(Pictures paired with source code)
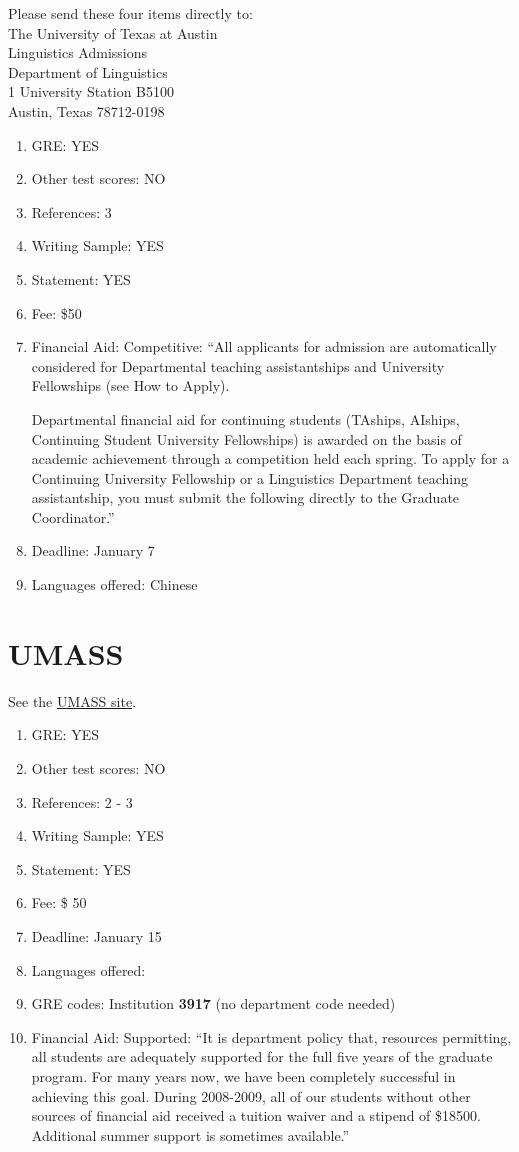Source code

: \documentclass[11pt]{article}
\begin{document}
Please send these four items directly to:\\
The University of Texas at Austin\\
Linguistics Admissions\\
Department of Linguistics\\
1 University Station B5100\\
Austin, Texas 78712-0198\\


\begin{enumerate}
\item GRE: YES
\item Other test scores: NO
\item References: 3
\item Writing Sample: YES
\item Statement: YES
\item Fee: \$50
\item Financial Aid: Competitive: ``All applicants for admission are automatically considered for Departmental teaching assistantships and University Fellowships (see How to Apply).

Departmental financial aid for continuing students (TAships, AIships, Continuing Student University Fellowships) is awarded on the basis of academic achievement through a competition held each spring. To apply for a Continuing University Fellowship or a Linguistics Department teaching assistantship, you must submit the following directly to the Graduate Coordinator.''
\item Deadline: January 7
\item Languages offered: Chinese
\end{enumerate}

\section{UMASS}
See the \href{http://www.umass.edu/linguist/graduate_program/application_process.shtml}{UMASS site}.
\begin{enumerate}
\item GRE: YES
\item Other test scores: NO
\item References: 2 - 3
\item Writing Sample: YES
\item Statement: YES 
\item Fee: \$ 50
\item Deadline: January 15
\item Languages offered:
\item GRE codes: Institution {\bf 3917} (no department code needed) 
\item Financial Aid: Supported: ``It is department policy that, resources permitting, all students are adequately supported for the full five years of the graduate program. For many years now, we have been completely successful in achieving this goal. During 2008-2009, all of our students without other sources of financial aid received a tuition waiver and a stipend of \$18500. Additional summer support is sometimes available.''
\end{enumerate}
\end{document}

Exercise details>
Which lines of the records contain "Statement"? Show each of them.

Exercise answer>
\item Statement: YES
\item Statement: YES 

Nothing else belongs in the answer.